US reaches lowest electoral participation in two decades
Many attribute U.S. president-elect Donald Trump’s victory to the xenophobia, homophobia and rampant racism that affects the North American nation. Others, however, assure citizens got tired of the country’s electoral system.
Although each of these factors contributed to the presidential result to a certain extent, another factor could have been the main reason for the event that is currently evoking worldwide uncertainty and worry: low electoral participation.
According to statistics published by CNN Español, only 55% of U.S. citizens with the right to vote went to the ballots on Nov. 8. This data reveals the presidential race between Trump and Democratic rival Hillary Clinton had the lowest voter turnout reported in two decades.
During the presidential elections in 1996, between Democratic nominee Bill Clinton and his Republican opponent Bob Dole, only 53.5% of eligible voters exercised their constitutional right to vote.

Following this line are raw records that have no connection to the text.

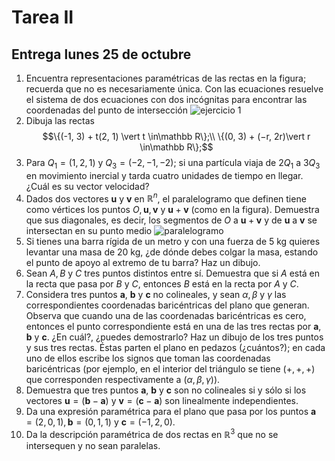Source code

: ﻿# Tarea II

## Entrega lunes 25 de octubre

1. Encuentra representaciones paramétricas de las rectas en la figura; recuerda que no es necesariamente única.  Con las ecuaciones resuelve el sistema de dos ecuaciones con dos incógnitas para encontrar las coordenadas del punto de intersección
![ejercicio 1](https://bib-mate.s3.amazonaws.com/gai/Lineas.png)
3. Dibuja las rectas $$\{(-1, 3) + t(2, 1) \vert t \in\mathbb R\};\\ \{(0, 3) + (−r, 2r)\vert r \in\mathbb R\};$$
4. Para $Q_1 = (1, 2, 1)$ y $Q_3 = (−2, −1, −2)$; si una partícula viaja de $2Q_1$ a $3Q_3$ en movimiento inercial y tarda cuatro unidades de tiempo en llegar. ¿Cuál es su vector velocidad?
5. Dados dos vectores $\mathbf u$ y $\mathbf v$ en $\mathbb R^n$, el paralelogramo que definen tiene como vértices los puntos $O,\mathbf u,\mathbf v$ y $\mathbf u + \mathbf v$ (como en la figura). Demuestra que sus diagonales, es decir, los segmentos de $O$ a $\mathbf u + \mathbf v$ y de $\mathbf u$ a $\mathbf v$ se intersectan en su punto medio ![paralelogramo](https://bib-mate.s3.amazonaws.com/ga1/paraleogramo.png)
6. Si tienes una barra rígida de un metro y con una fuerza de 5 kg quieres levantar una masa de 20 kg, ¿de dónde debes colgar la masa, estando el punto de apoyo al extremo de tu barra? Haz un dibujo.
7. Sean $A, B$ y $C$ tres puntos distintos entre sí. Demuestra que si $A$ está en la recta que pasa por $B$ y $C$, entonces $B$ está en la recta por $A$ y $C$.
8. Considera tres puntos $\mathbf a$, $\mathbf b$ y $\mathbf c$ no colineales, y sean $\alpha, \beta$ y $\gamma$ las correspondientes coordenadas baricéntricas del plano que generan. Observa que cuando una de las coordenadas baricéntricas es cero, entonces el punto correspondiente está en una de las tres rectas por $\mathbf a,\mathbf b$ y $\mathbf c$. ¿En cuál?, ¿puedes demostrarlo? Haz un dibujo de los tres puntos y sus tres rectas. Éstas parten el plano en pedazos (¿cuántos?); en cada uno de ellos escribe los signos que toman las coordenadas baricéntricas (por ejemplo, en el interior del triángulo se tiene $(+,+, +)$ que corresponden respectivamente a $(\alpha, \beta, \gamma)$).
9. Demuestra que tres puntos $\mathbf a$, $\mathbf b$ y $\mathbf c$ son no colineales si y sólo si los vectores $\mathbf u = (\mathbf b − \mathbf a)$ y $\mathbf v = (\mathbf c − \mathbf a)$ son linealmente independientes.
10. Da una expresión paramétrica para el plano que pasa por los puntos $\mathbf a = (2, 0, 1), \mathbf b = (0, 1, 1)$ y $\mathbf c = (−1, 2, 0).$
11. Da la descripción paramétrica de dos rectas en $\mathbb R^3$ que no se intersequen y no sean paralelas.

To date, 126 million votes have been tabulated. The difference between the current presidential elections and the ones in 2008, in which President Barack Obama became the nation’s first African-American chief executive, consists of 18.7 million votes.
Despite the general advantage in voters, several of the states that led to the Republican tycoon’s victory reflected an increase in participation compared to the 2012 elections. Such is the case of Florida, North Carolina, and Michigan.
The precise number of voters remains unknown, but the percentage of electoral participation isn’t expected to vary substantially.